TOP 40 DEBUT: January 12, 1980

PEAK POSITION: #13 (March 1, 1980)


If you had a name as great as “The Nitty Gritty Dirt Band,” why on Earth would you change it? And secondly, why would you switch it to something as lame as “The Dirt Band”? These aren’t theoretical questionsor at least they weren’t theoretical in the summer of 1977, when one of the more freewheeling country collectives of the day decided to make a hard left turn towards soft rock, complete with a truly stupefying name change. The Nitty Gritty Dirt Band had just wrapped a tour of historic proportions, playing 28 sold-out shows in the Soviet Union as the first American act allowed behind the Iron Curtain. Their first hits collection, the triple album Dirt, Silver and Gold, had only been released months earlier. At their highest moment of visibility-to-date, the group surveying an entire decade of existence, realized nothing was broken—and decided to fix things anyway.

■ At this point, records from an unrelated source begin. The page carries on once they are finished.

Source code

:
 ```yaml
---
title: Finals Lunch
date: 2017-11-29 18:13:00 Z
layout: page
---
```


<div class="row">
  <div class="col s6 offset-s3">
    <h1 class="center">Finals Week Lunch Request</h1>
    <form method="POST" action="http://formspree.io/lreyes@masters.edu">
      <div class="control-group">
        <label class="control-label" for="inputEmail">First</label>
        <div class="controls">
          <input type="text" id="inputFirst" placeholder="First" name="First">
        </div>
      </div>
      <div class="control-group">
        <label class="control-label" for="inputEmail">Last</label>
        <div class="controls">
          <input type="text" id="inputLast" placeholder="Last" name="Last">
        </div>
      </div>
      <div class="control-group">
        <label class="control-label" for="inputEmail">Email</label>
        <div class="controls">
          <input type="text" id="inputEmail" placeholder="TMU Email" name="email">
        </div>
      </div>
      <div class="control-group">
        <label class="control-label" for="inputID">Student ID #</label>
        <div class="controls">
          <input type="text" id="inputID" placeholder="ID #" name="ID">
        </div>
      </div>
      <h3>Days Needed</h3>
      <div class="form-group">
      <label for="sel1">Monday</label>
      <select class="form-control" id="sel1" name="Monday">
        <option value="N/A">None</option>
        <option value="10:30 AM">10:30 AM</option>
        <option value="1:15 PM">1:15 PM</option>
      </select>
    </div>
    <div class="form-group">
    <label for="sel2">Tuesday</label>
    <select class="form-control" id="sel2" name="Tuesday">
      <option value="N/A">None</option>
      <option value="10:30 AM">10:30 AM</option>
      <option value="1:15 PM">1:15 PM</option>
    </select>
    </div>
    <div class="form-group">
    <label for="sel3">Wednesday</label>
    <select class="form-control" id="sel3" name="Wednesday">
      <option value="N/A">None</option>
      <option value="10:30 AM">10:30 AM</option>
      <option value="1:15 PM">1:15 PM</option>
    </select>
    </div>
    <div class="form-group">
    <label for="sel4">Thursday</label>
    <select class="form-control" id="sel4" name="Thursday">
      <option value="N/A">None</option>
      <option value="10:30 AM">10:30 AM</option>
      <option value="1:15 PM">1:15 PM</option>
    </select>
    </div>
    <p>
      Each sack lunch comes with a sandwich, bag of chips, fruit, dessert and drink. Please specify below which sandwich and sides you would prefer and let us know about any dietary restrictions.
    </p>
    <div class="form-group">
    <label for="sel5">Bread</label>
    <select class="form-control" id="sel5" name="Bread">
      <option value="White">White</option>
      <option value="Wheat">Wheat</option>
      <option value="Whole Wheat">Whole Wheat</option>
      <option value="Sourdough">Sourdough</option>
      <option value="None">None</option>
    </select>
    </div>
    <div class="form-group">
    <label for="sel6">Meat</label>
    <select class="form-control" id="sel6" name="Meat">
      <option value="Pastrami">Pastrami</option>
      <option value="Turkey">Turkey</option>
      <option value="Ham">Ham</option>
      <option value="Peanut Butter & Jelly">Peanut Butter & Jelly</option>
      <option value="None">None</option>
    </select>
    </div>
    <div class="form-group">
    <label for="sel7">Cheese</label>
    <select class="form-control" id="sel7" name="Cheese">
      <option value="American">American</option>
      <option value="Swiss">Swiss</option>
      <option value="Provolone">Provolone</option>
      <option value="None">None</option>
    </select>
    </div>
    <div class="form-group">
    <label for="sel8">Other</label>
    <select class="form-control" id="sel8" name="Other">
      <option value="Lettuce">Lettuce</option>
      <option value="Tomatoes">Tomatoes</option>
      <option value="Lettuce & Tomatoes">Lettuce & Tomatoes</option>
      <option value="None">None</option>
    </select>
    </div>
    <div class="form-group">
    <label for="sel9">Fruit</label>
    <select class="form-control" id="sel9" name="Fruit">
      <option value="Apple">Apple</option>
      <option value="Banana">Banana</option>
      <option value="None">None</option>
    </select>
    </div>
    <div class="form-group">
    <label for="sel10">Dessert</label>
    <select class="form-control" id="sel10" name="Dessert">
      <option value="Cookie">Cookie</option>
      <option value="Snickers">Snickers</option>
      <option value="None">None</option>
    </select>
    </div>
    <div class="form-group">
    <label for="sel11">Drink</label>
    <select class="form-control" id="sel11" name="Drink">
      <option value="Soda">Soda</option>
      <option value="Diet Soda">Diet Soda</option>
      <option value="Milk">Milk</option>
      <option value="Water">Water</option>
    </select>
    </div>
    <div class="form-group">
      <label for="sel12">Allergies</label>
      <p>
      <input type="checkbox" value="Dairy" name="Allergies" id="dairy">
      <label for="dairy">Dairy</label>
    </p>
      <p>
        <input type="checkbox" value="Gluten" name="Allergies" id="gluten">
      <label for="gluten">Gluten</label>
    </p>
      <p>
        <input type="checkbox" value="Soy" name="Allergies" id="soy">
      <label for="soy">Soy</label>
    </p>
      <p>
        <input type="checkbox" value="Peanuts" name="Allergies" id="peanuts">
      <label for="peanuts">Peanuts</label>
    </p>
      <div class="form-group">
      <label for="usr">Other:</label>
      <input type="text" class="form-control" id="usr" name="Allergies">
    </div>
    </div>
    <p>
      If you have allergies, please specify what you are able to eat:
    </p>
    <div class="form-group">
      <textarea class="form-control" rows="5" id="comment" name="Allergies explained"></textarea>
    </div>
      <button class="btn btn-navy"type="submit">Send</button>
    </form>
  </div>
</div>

Less than three years later, the rechristened Dirt Band scored their biggest pop hit in almost a decade, while nearly matching their previous peak on the country charts to boot. And they did it with a song that hewed way closer to mainstream country than anything resembling “rock,” soft or otherwise. I’m not suggesting the ends justified the means here. But it’s a whole lot easier to overlook a few bad decisions when they result in a single as lovely and unassuming as “An American Dream.”


Multi-instrumentalists Jeff Hanna and Bruce Kunkel founded the original Nitty Gritty Dirt Band in 1966 in Long Beach, California, pulling in additional musicians (including harmonica player Jimmie Fadden) via informal jam sessions. The group initially performed in typical jug band fashion; members would play washboard, kazoo, and washtub bass, usually while wearing pinstripe suits and cowboy boots. A very young Jackson Browne passed through the ranks, before quitting to focus on his own songwriting. (Browne will be appearing on this site, so you can safely assume his decision paid off.) He was replaced by John McEuen, whose skills on a variety of instruments—banjo, mandolin, fiddle—gradually steered the sextet into more traditional bluegrass material. The early Nitty Gritty albums tended to fluctuate wildly between contemporary folk rock and 1920s standards, saddling the group with a (somewhat) undeserved reputation as a novelty act.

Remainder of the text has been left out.